§ **Source texts of formatted documents**
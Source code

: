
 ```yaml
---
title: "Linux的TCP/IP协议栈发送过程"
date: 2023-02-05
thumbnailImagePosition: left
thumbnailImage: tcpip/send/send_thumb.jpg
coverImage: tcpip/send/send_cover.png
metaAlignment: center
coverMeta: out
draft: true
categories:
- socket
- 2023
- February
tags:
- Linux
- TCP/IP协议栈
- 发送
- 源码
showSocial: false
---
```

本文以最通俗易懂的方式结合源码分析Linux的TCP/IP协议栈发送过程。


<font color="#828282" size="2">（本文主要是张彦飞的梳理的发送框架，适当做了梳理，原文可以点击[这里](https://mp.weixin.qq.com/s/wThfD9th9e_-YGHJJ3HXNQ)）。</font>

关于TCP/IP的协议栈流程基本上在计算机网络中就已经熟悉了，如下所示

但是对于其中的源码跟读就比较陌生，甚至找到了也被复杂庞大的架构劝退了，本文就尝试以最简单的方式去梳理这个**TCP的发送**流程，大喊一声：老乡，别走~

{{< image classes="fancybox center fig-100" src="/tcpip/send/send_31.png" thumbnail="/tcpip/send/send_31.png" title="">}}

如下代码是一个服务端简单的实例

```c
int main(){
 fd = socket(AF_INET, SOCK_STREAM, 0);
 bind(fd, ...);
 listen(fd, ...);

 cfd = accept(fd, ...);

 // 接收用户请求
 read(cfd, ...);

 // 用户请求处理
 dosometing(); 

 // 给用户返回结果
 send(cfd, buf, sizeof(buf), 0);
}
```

§ **What is expected**
Please retype the data, matching it exactly.

§ **Written response**
Source code

:
 ```yaml
---
title: "Linux的TCP/IP协议栈发送过程"
date: 2023-02-05
thumbnailImagePosition: left
thumbnailImage: tcpip/send/send_thumb.jpg
coverImage: tcpip/send/send_cover.png
metaAlignment: center
coverMeta: out
draft: true
categories:
- socket
- 2023
- February
tags:
- Linux
- TCP/IP协议栈
- 发送
- 源码
showSocial: false
---
```

本文以最通俗易懂的方式结合源码分析Linux的TCP/IP协议栈发送过程。


<font color="#828282" size="2">（本文主要是张彦飞的梳理的发送框架，适当做了梳理，原文可以点击[这里](https://mp.weixin.qq.com/s/wThfD9th9e_-YGHJJ3HXNQ)）。</font>

关于TCP/IP的协议栈流程基本上在计算机网络中就已经熟悉了，如下所示

但是对于其中的源码跟读就比较陌生，甚至找到了也被复杂庞大的架构劝退了，本文就尝试以最简单的方式去梳理这个**TCP的发送**流程，大喊一声：老乡，别走~

{{< image classes="fancybox center fig-100" src="/tcpip/send/send_31.png" thumbnail="/tcpip/send/send_31.png" title="">}}

如下代码是一个服务端简单的实例

```c
int main(){
 fd = socket(AF_INET, SOCK_STREAM, 0);
 bind(fd, ...);
 listen(fd, ...);

 cfd = accept(fd, ...);

 // 接收用户请求
 read(cfd, ...);

 // 用户请求处理
 dosometing(); 

 // 给用户返回结果
 send(cfd, buf, sizeof(buf), 0);
}
```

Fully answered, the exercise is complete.